New hope for locked-in patients

“Complete locked-in syndrome” is a terrifying form of paralysis, in which the patient remains mentally aware but is incapable of moving any part of their body – not even their eyes, as in the more
common “locked-in syndrome”. Kept alive with feeding tubes and ventilators, they have no way of communicating with the outside world. But now, an experimental study has found that there is a way of reaching at least some of these patients. Researchers at Germany’s University of Tübingen developed a cap that uses infrared light to detect variations in blood flow to different parts of the brain. In tests, four completely locked-in patients wore these caps while the team asked them
simple closed questions – e.g. is Berlin the capital of France? – as a computer assessed the differ ent blood oxygenation patterns produced in their brains as they thought “yes”, or “no”. After finding they could detect the patients’ answers correctly 70% of the time, the researchers asked them personal questions (repeating each one multiple times, for a more reliable result).

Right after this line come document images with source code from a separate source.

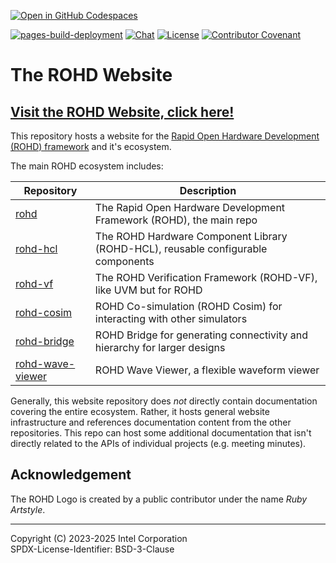 [![Open in GitHub Codespaces](https://github.com/codespaces/badge.svg)](https://github.com/codespaces/new?hide_repo_select=true&ref=main&repo=619988491)

[![pages-build-deployment](https://github.com/intel/rohd-website/actions/workflows/pages/pages-build-deployment/badge.svg)](https://github.com/intel/rohd-website/actions/workflows/pages/pages-build-deployment)
[![Chat](https://img.shields.io/discord/1001179329411166267?label=Chat)](https://discord.gg/jubxF84yGw)
[![License](https://img.shields.io/badge/License-BSD--3-blue)](https://github.com/intel/rohd-website/blob/main/LICENSE)
[![Contributor Covenant](https://img.shields.io/badge/Contributor%20Covenant-2.1-4baaaa.svg)](https://github.com/intel/rohd-website/blob/main/CODE_OF_CONDUCT.md)

# The ROHD Website

## [**Visit the ROHD Website, click here!**](https://intel.github.io/rohd-website/)

This repository hosts a website for the [Rapid Open Hardware Development (ROHD) framework](https://github.com/intel/rohd) and it's ecosystem.

The main ROHD ecosystem includes:

| Repository                                                    | Description                                                                      |
|---------------------------------------------------------------|----------------------------------------------------------------------------------|
| [rohd](https://github.com/intel/rohd)                         | The Rapid Open Hardware Development Framework (ROHD), the main repo              |
| [rohd-hcl](https://github.com/intel/rohd)                     | The ROHD Hardware Component Library (ROHD-HCL), reusable configurable components |
| [rohd-vf](https://github.com/intel/rohd-vf)                   | The ROHD Verification Framework (ROHD-VF), like UVM but for ROHD                 |
| [rohd-cosim](https://github.com/intel/rohd-cosim)             | ROHD Co-simulation (ROHD Cosim) for interacting with other simulators            |
| [rohd-bridge](https://github.com/intel/rohd-bridge)           | ROHD Bridge for generating connectivity and hierarchy for larger designs         |
| [rohd-wave-viewer](https://github.com/intel/rohd-wave-viewer) | ROHD Wave Viewer, a flexible waveform viewer                                     |

Generally, this website repository does *not* directly contain documentation covering the entire ecosystem.  Rather, it hosts general website infrastructure and references documentation content from the other repositories.  This repo can host some additional documentation that isn't directly related to the APIs of individual projects (e.g. meeting minutes).

## Acknowledgement

The ROHD Logo is created by a public contributor under the name *Ruby Artstyle*.

----------------

Copyright (C) 2023-2025 Intel Corporation  
SPDX-License-Identifier: BSD-3-Clause
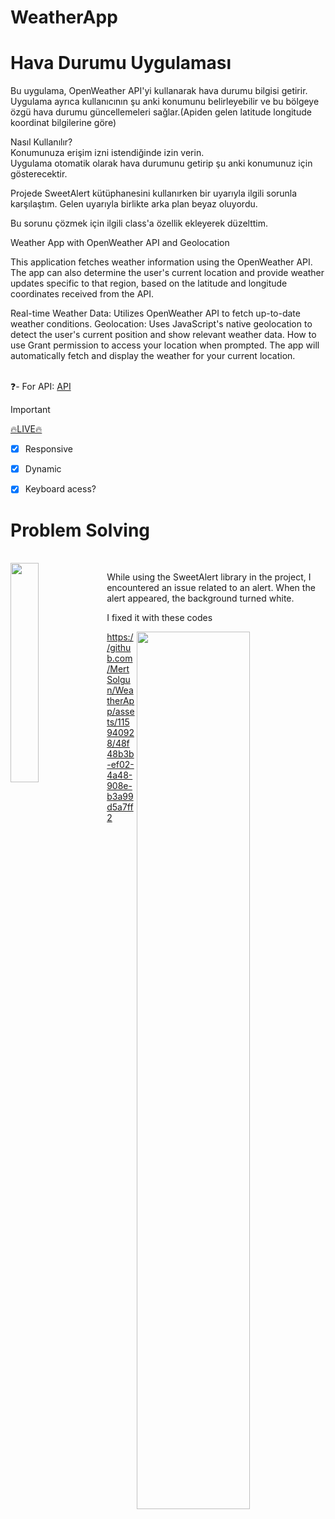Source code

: # WeatherApp



<h1>Hava Durumu Uygulaması</h1>


Bu uygulama, OpenWeather API'yi kullanarak hava durumu bilgisi getirir. Uygulama ayrıca kullanıcının şu anki konumunu belirleyebilir ve bu bölgeye özgü hava durumu güncellemeleri sağlar.(Apiden gelen latitude longitude koordinat bilgilerine göre)


Nasıl Kullanılır?<br>
Konumunuza erişim izni istendiğinde izin verin.<br>
Uygulama otomatik olarak hava durumunu getirip şu anki konumunuz için gösterecektir.


Projede SweetAlert kütüphanesini kullanırken bir uyarıyla ilgili  sorunla karşılaştım. Gelen uyarıyla birlikte arka plan beyaz oluyordu.

Bu sorunu çözmek için ilgili class'a özellik ekleyerek düzelttim.


Weather App with OpenWeather API and Geolocation

This application fetches weather information using the OpenWeather API. The app can also determine the user's current location and provide weather updates specific to that region, based on the latitude and longitude coordinates received from the API.

Real-time Weather Data: Utilizes OpenWeather API to fetch up-to-date weather conditions.
Geolocation: Uses JavaScript's native geolocation to detect the user's current position and show relevant weather data.
How to use
Grant permission to access your location when prompted.
The app will automatically fetch and display the weather for your current location.


 <br> ❓- For API: <a href="https://openweathermap.org/api" >API</a> <br>

> [!IMPORTANT]
> <a href="https://weather-app-alpha-bice.vercel.app/" >🔥LIVE🔥</a> <br>


- [x] Responsive
- [x] Dynamic

- [x] Keyboard acess?


<h1>Problem Solving</h1><br>

 <img src="https://github.com/MertSolgun/WeatherApp/assets/115940928/bdc38716-5880-4ba1-9d95-9f8844e4d39a" width="30%" align="left" />  

While using the SweetAlert library in the project, I encountered an issue related to an alert. When the alert appeared, the background turned white.

I fixed it with these codes

 <img src="https://github.com/MertSolgun/WeatherApp/assets/115940928/e370ce80-25c5-434e-b0f3-b58b2f9a0113" width="60%" align="right" />  








https://github.com/MertSolgun/WeatherApp/assets/115940928/48f48b3b-ef02-4a48-908e-b3a99d5a7ff2



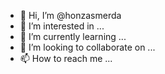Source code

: - 👋 Hi, I’m @honzasmerda
- 👀 I’m interested in ...
- 🌱 I’m currently learning ...
- 💞️ I’m looking to collaborate on ...
- 📫 How to reach me ...

<!---
honzasmerda/honzasmerda is a ✨ special ✨ repository because its `README.md` (this file) appears on your GitHub profile.
You can click the Preview link to take a look at your changes.
--->
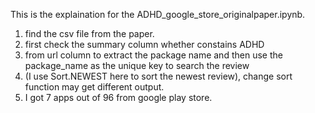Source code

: This is the explaination for the ADHD_google_store_originalpaper.ipynb.
1. find the csv file from the paper.
2. first check the summary column whether constains ADHD
3. from url column to extract the package name and then use the package_name as the unique key to search the review
4. (I use Sort.NEWEST here to sort the newest review), change sort function may get different output.
5. I got 7 apps out of 96 from google play store.
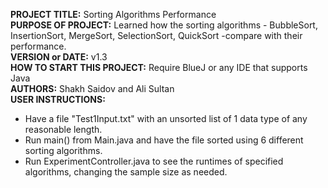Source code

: **PROJECT TITLE:** Sorting Algorithms Performance\
**PURPOSE OF PROJECT:** Learned how the sorting algorithms - BubbleSort, InsertionSort, MergeSort, SelectionSort, QuickSort -compare with their performance.\
**VERSION or DATE:** v1.3\
**HOW TO START THIS PROJECT:** Require BlueJ or any IDE that supports Java\
**AUTHORS:** Shakh Saidov and Ali Sultan\
**USER INSTRUCTIONS:**
- Have a file "Test1Input.txt" with an unsorted list of 1 data type of any reasonable length.
- Run main() from Main.java and have the file sorted using 6 different sorting algorithms.
- Run ExperimentController.java to see the runtimes of specified algorithms, changing the sample size as needed.
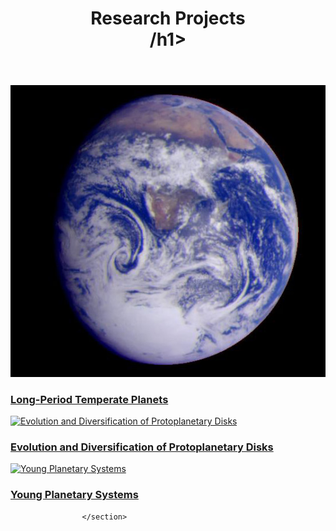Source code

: <body id="top">

<!-- Header -->
<header id="header">
<h1><strong>Research Projects</strong><br/>/h1>
</header>
<!-- Main -->
<div id="main">

<section id="one">
<!-- <h2>Research Projects</h2>
--><div class="row">
 
	 
<article class="6u 12u$(xsmall) work-item">
<a href="./temperate.html" class="image fit thumb"><img src="./images/earth.jpg" alt="Long-Period Temperate Planets" /></a>
<h3><a href=./temperate.html>Long-Period Temperate Planets</a></h3>
</article>
							
<article class="6u$ 12u$(xsmall) work-item">
<a href="./disks.html" class="image fit thumb"><img src="./images/disks.jpg" alt="Evolution and Diversification of Protoplanetary Disks" /></a>
<h3><a href = ./disks.html>Evolution and Diversification of Protoplanetary Disks</a></h3>
</article>

<article class="6u 12u$(xsmall) work-item">
<a href="./young.html" class="image fit thumb"><img src="./images/young.jpg" alt="Young Planetary Systems" /></a>
<h3><a href=./young.html>Young Planetary Systems</a></h3>
</article>
							
</div>
</section>

					</section>
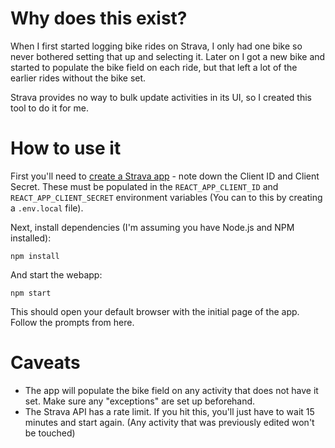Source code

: # Why does this exist?

When I first started logging bike rides on Strava, I only had one bike so never bothered
setting that up and selecting it. Later on I got a new bike and started to populate the bike
field on each ride, but that left a lot of the earlier rides without the bike set.

Strava provides no way to bulk update activities in its UI, so I created this tool to do it for me.

# How to use it

First you'll need to [create a Strava app](https://www.strava.com/settings/api) - note down the Client ID and Client Secret. These must be populated in the `REACT_APP_CLIENT_ID` and `REACT_APP_CLIENT_SECRET` environment variables (You can to this by creating a `.env.local` file).

Next, install dependencies (I'm assuming you have Node.js and NPM installed):

`npm install`

And start the webapp:

`npm start`

This should open your default browser with the initial page of the app. Follow the prompts from here.

# Caveats

- The app will populate the bike field on any activity that does not have it set. Make sure any "exceptions" are set up beforehand.
- The Strava API has a rate limit. If you hit this, you'll just have to wait 15 minutes and start again. (Any activity that was previously edited won't be touched)
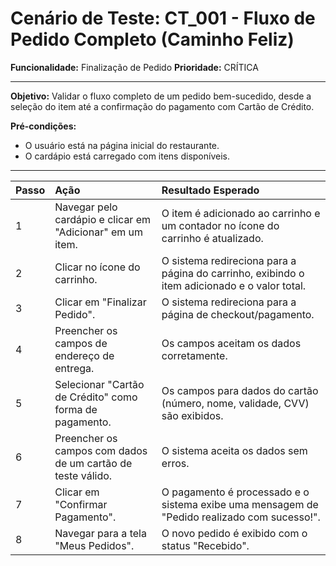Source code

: # Cenário de Teste: CT_001 - Fluxo de Pedido Completo (Caminho Feliz)

**Funcionalidade:** Finalização de Pedido
**Prioridade:** CRÍTICA

---

**Objetivo:** Validar o fluxo completo de um pedido bem-sucedido, desde a seleção do item até a confirmação do pagamento com Cartão de Crédito.

**Pré-condições:**
- O usuário está na página inicial do restaurante.
- O cardápio está carregado com itens disponíveis.

---

| Passo | Ação | Resultado Esperado |
| :--- | :--- | :--- |
| 1 | Navegar pelo cardápio e clicar em "Adicionar" em um item. | O item é adicionado ao carrinho e um contador no ícone do carrinho é atualizado. |
| 2 | Clicar no ícone do carrinho. | O sistema redireciona para a página do carrinho, exibindo o item adicionado e o valor total. |
| 3 | Clicar em "Finalizar Pedido". | O sistema redireciona para a página de checkout/pagamento. |
| 4 | Preencher os campos de endereço de entrega. | Os campos aceitam os dados corretamente. |
| 5 | Selecionar "Cartão de Crédito" como forma de pagamento. | Os campos para dados do cartão (número, nome, validade, CVV) são exibidos. |
| 6 | Preencher os campos com dados de um cartão de teste válido. | O sistema aceita os dados sem erros. |
| 7 | Clicar em "Confirmar Pagamento". | O pagamento é processado e o sistema exibe uma mensagem de "Pedido realizado com sucesso!". |
| 8 | Navegar para a tela "Meus Pedidos". | O novo pedido é exibido com o status "Recebido". |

The daughter of one patient asked him if she should marry her boyfriend: nine out of ten times, the answer was “no” (they
married anyway). The scientists also asked the subjects, all of whom lived at home, if they were happy: perhaps surprisingly, they all indicated they were. It was a very small study, and it isn’t clear if the technique would work on all patients. But the team described it as a heartening breakthrough.